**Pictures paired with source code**
--- START ---
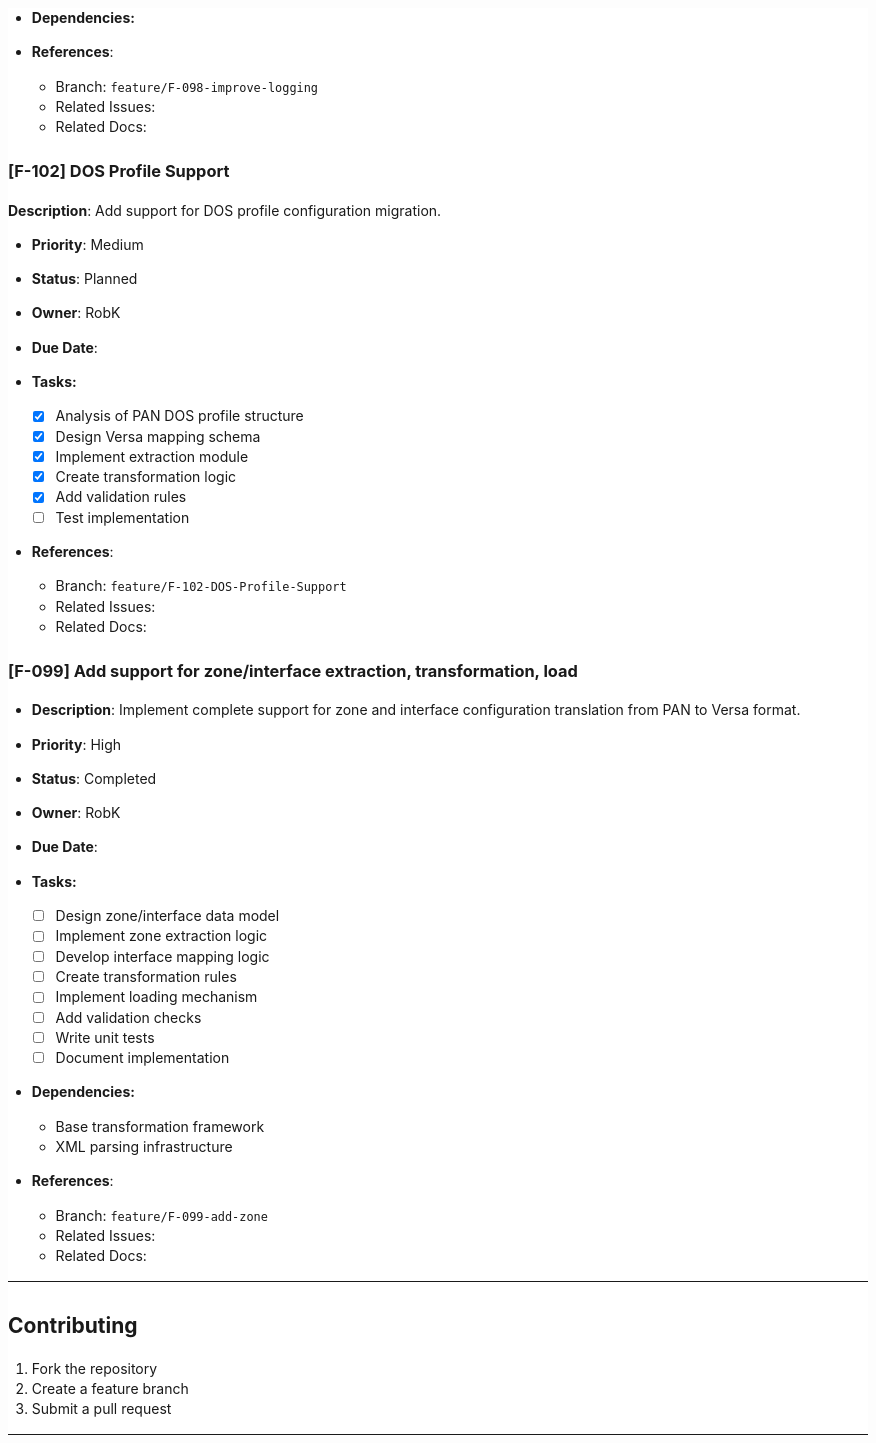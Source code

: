 
- **Dependencies:**


- **References**:
  - Branch: `feature/F-098-improve-logging`
  - Related Issues:
  - Related Docs: 

### [F-102] DOS Profile Support
**Description**: Add support for DOS profile configuration migration.
  - **Priority**: Medium
  - **Status**: Planned
  - **Owner**: RobK
 - **Due Date**: 

- **Tasks:**
  - [X] Analysis of PAN DOS profile structure
  - [X] Design Versa mapping schema
  - [X] Implement extraction module
  - [X] Create transformation logic
  - [X] Add validation rules
  - [ ] Test implementation

- **References**:
  - Branch: `feature/F-102-DOS-Profile-Support`
  - Related Issues:
  - Related Docs:

### [F-099] Add support for zone/interface extraction, transformation, load
- **Description**: Implement complete support for zone and interface configuration translation from PAN to Versa format.
- **Priority**: High
- **Status**: Completed
- **Owner**: RobK
- **Due Date**: 
- **Tasks:**
  - [ ] Design zone/interface data model
  - [ ] Implement zone extraction logic
  - [ ] Develop interface mapping logic
  - [ ] Create transformation rules
  - [ ] Implement loading mechanism
  - [ ] Add validation checks
  - [ ] Write unit tests
  - [ ] Document implementation

- **Dependencies:**
  - Base transformation framework
  - XML parsing infrastructure

- **References**:
  - Branch: `feature/F-099-add-zone`
  - Related Issues:
  - Related Docs: 
___
## Contributing

1. Fork the repository
2. Create a feature branch
3. Submit a pull request

___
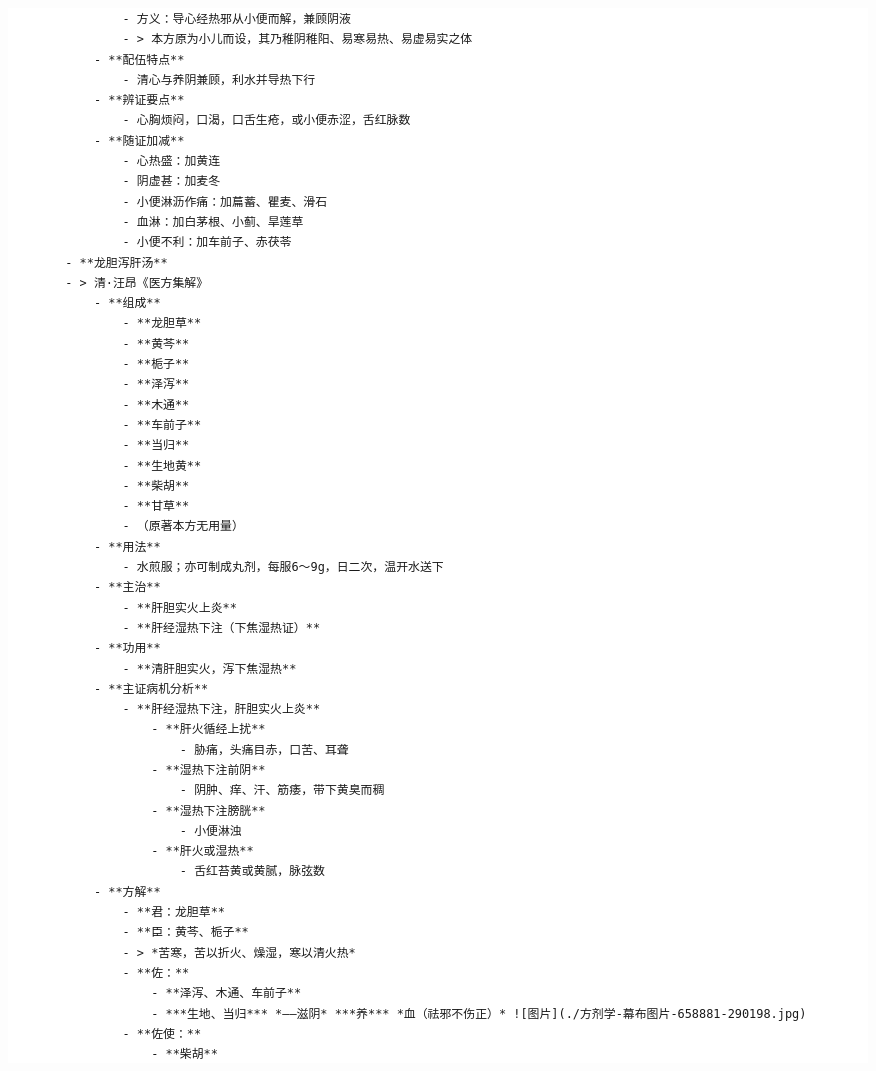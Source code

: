                     - 方义：导心经热邪从小便而解，兼顾阴液
                    - > 本方原为小儿而设，其乃稚阴稚阳、易寒易热、易虚易实之体
                - **配伍特点**
                    - 清心与养阴兼顾，利水并导热下行
                - **辨证要点**
                    - 心胸烦闷，口渴，口舌生疮，或小便赤涩，舌红脉数
                - **随证加减**
                    - 心热盛：加黄连
                    - 阴虚甚：加麦冬
                    - 小便淋沥作痛：加萹蓄、瞿麦、滑石
                    - 血淋：加白茅根、小蓟、旱莲草
                    - 小便不利：加车前子、赤茯苓
            - **龙胆泻肝汤**
            - > 清·汪昂《医方集解》
                - **组成**
                    - **龙胆草**
                    - **黄芩**
                    - **栀子**
                    - **泽泻**
                    - **木通**
                    - **车前子**
                    - **当归**
                    - **生地黄**
                    - **柴胡**
                    - **甘草**
                    - （原著本方无用量）
                - **用法**
                    - 水煎服；亦可制成丸剂，每服6～9g，日二次，温开水送下
                - **主治**
                    - **肝胆实火上炎**
                    - **肝经湿热下注（下焦湿热证）**
                - **功用**
                    - **清肝胆实火，泻下焦湿热**
                - **主证病机分析**
                    - **肝经湿热下注，肝胆实火上炎**
                        - **肝火循经上扰**
                            - 胁痛，头痛目赤，口苦、耳聋
                        - **湿热下注前阴**
                            - 阴肿、痒、汗、筋痿，带下黄臭而稠
                        - **湿热下注膀胱**
                            - 小便淋浊
                        - **肝火或湿热**
                            - 舌红苔黄或黄腻，脉弦数
                - **方解**
                    - **君：龙胆草**
                    - **臣：黄芩、栀子**
                    - > *苦寒，苦以折火、燥湿，寒以清火热*
                    - **佐：**
                        - **泽泻、木通、车前子**
                        - ***生地、当归*** *——滋阴* ***养*** *血（祛邪不伤正）* ![图片](./方剂学-幕布图片-658881-290198.jpg)
                    - **佐使：**
                        - **柴胡**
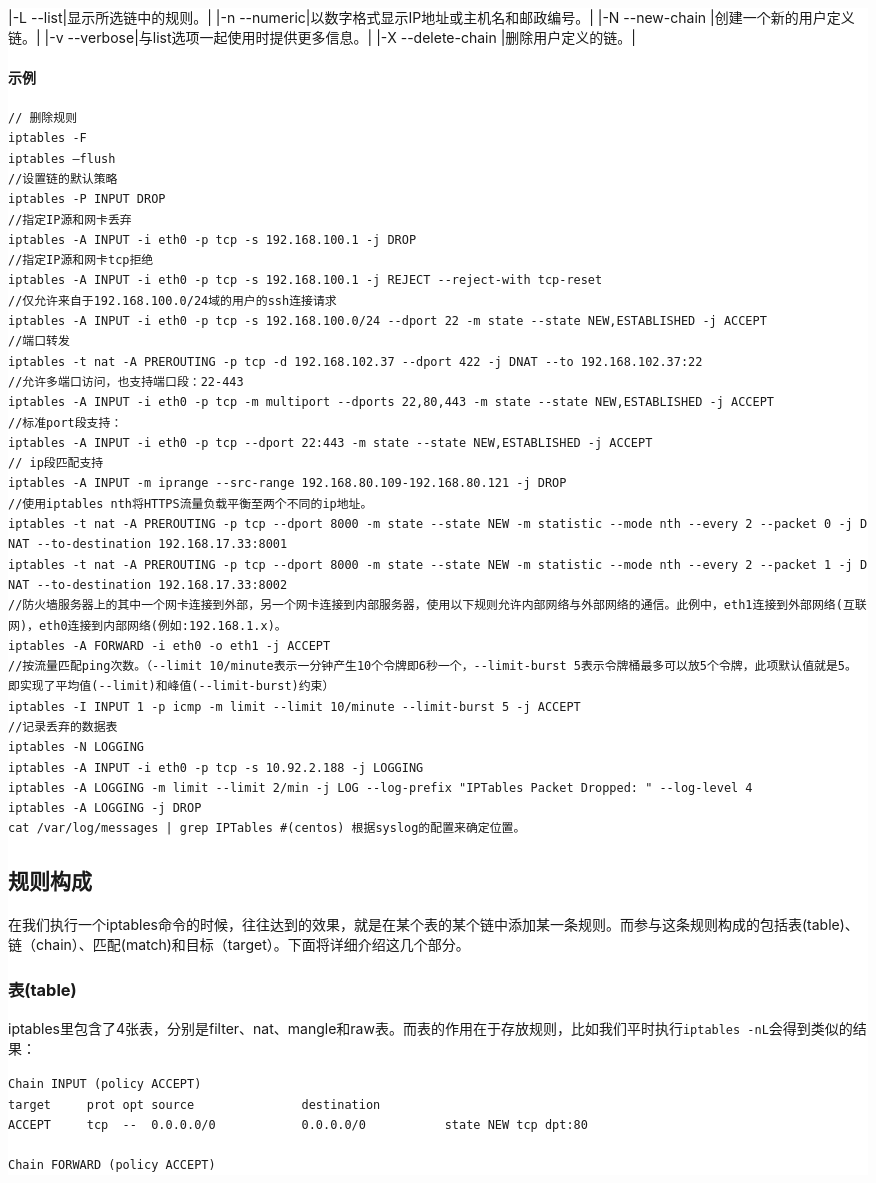 |-L --list|显示所选链中的规则。|
|-n --numeric|以数字格式显示IP地址或主机名和邮政编号。|
|-N --new-chain <name>|创建一个新的用户定义链。|
|-v --verbose|与list选项一起使用时提供更多信息。|
|-X --delete-chain <name>|删除用户定义的链。|

#### 示例
```
// 删除规则
iptables -F
iptables –flush
//设置链的默认策略
iptables -P INPUT DROP
//指定IP源和网卡丢弃
iptables -A INPUT -i eth0 -p tcp -s 192.168.100.1 -j DROP
//指定IP源和网卡tcp拒绝
iptables -A INPUT -i eth0 -p tcp -s 192.168.100.1 -j REJECT --reject-with tcp-reset
//仅允许来自于192.168.100.0/24域的用户的ssh连接请求
iptables -A INPUT -i eth0 -p tcp -s 192.168.100.0/24 --dport 22 -m state --state NEW,ESTABLISHED -j ACCEPT
//端口转发
iptables -t nat -A PREROUTING -p tcp -d 192.168.102.37 --dport 422 -j DNAT --to 192.168.102.37:22
//允许多端口访问，也支持端口段：22-443
iptables -A INPUT -i eth0 -p tcp -m multiport --dports 22,80,443 -m state --state NEW,ESTABLISHED -j ACCEPT
//标准port段支持：
iptables -A INPUT -i eth0 -p tcp --dport 22:443 -m state --state NEW,ESTABLISHED -j ACCEPT
// ip段匹配支持
iptables -A INPUT -m iprange --src-range 192.168.80.109-192.168.80.121 -j DROP
//使用iptables nth将HTTPS流量负载平衡至两个不同的ip地址。
iptables -t nat -A PREROUTING -p tcp --dport 8000 -m state --state NEW -m statistic --mode nth --every 2 --packet 0 -j DNAT --to-destination 192.168.17.33:8001
iptables -t nat -A PREROUTING -p tcp --dport 8000 -m state --state NEW -m statistic --mode nth --every 2 --packet 1 -j DNAT --to-destination 192.168.17.33:8002
//防火墙服务器上的其中一个网卡连接到外部，另一个网卡连接到内部服务器，使用以下规则允许内部网络与外部网络的通信。此例中，eth1连接到外部网络(互联网)，eth0连接到内部网络(例如:192.168.1.x)。
iptables -A FORWARD -i eth0 -o eth1 -j ACCEPT
//按流量匹配ping次数。（--limit 10/minute表示一分钟产生10个令牌即6秒一个，--limit-burst 5表示令牌桶最多可以放5个令牌，此项默认值就是5。即实现了平均值(--limit)和峰值(--limit-burst)约束）
iptables -I INPUT 1 -p icmp -m limit --limit 10/minute --limit-burst 5 -j ACCEPT
//记录丢弃的数据表
iptables -N LOGGING
iptables -A INPUT -i eth0 -p tcp -s 10.92.2.188 -j LOGGING
iptables -A LOGGING -m limit --limit 2/min -j LOG --log-prefix "IPTables Packet Dropped: " --log-level 4
iptables -A LOGGING -j DROP
cat /var/log/messages | grep IPTables #(centos) 根据syslog的配置来确定位置。
```
## 规则构成
在我们执行一个iptables命令的时候，往往达到的效果，就是在某个表的某个链中添加某一条规则。而参与这条规则构成的包括表(table)、链（chain）、匹配(match)和目标（target）。下面将详细介绍这几个部分。
### 表(table)
iptables里包含了4张表，分别是filter、nat、mangle和raw表。而表的作用在于存放规则，比如我们平时执行`iptables -nL`会得到类似的结果：
```
Chain INPUT (policy ACCEPT)
target     prot opt source               destination         
ACCEPT     tcp  --  0.0.0.0/0            0.0.0.0/0           state NEW tcp dpt:80

Chain FORWARD (policy ACCEPT)
```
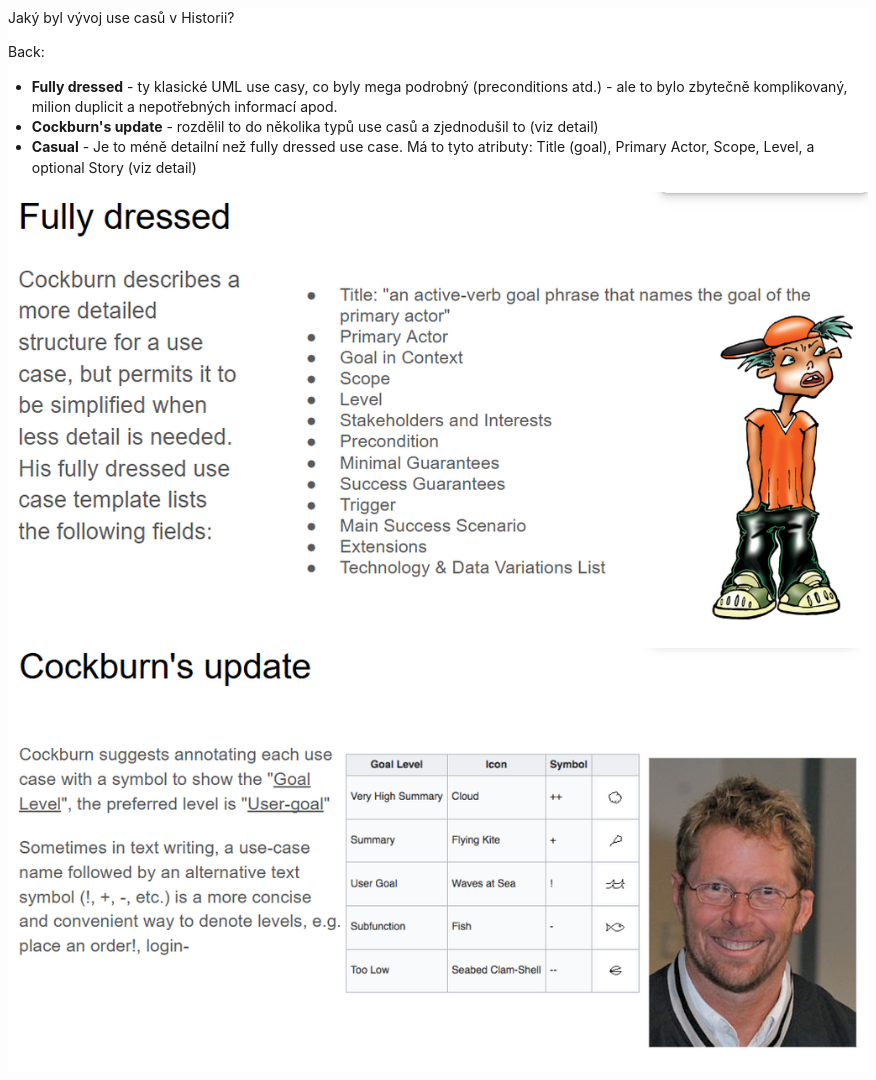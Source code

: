 Jaký byl vývoj use casů v Historii?

Back:

- **Fully dressed** - ty klasické UML use casy, co byly mega podrobný (preconditions atd.) - ale to bylo zbytečně komplikovaný, milion duplicit a nepotřebných informací apod.
- **Cockburn's update** - rozdělil to do několika typů use casů a zjednodušil to (viz detail)
- **Casual** - Je to méně detailní než fully dressed use case. Má to tyto atributy: Title (goal), Primary Actor, Scope, Level, a optional Story (viz detail)


![](../../Assets/Pasted%20image%2020250929141311.png)
![](../../Assets/Pasted%20image%2020250929141359.png)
--- END ---
The output is the lines from the start of the data above through the line containing "- [X] Analysis of PAN DOS profile structure", unchanged, with any picture left out.

Source code

: 
- **Dependencies:**


- **References**:
  - Branch: `feature/F-098-improve-logging`
  - Related Issues:
  - Related Docs: 

### [F-102] DOS Profile Support
**Description**: Add support for DOS profile configuration migration.
  - **Priority**: Medium
  - **Status**: Planned
  - **Owner**: RobK
 - **Due Date**: 

- **Tasks:**
  - [X] Analysis of PAN DOS profile structure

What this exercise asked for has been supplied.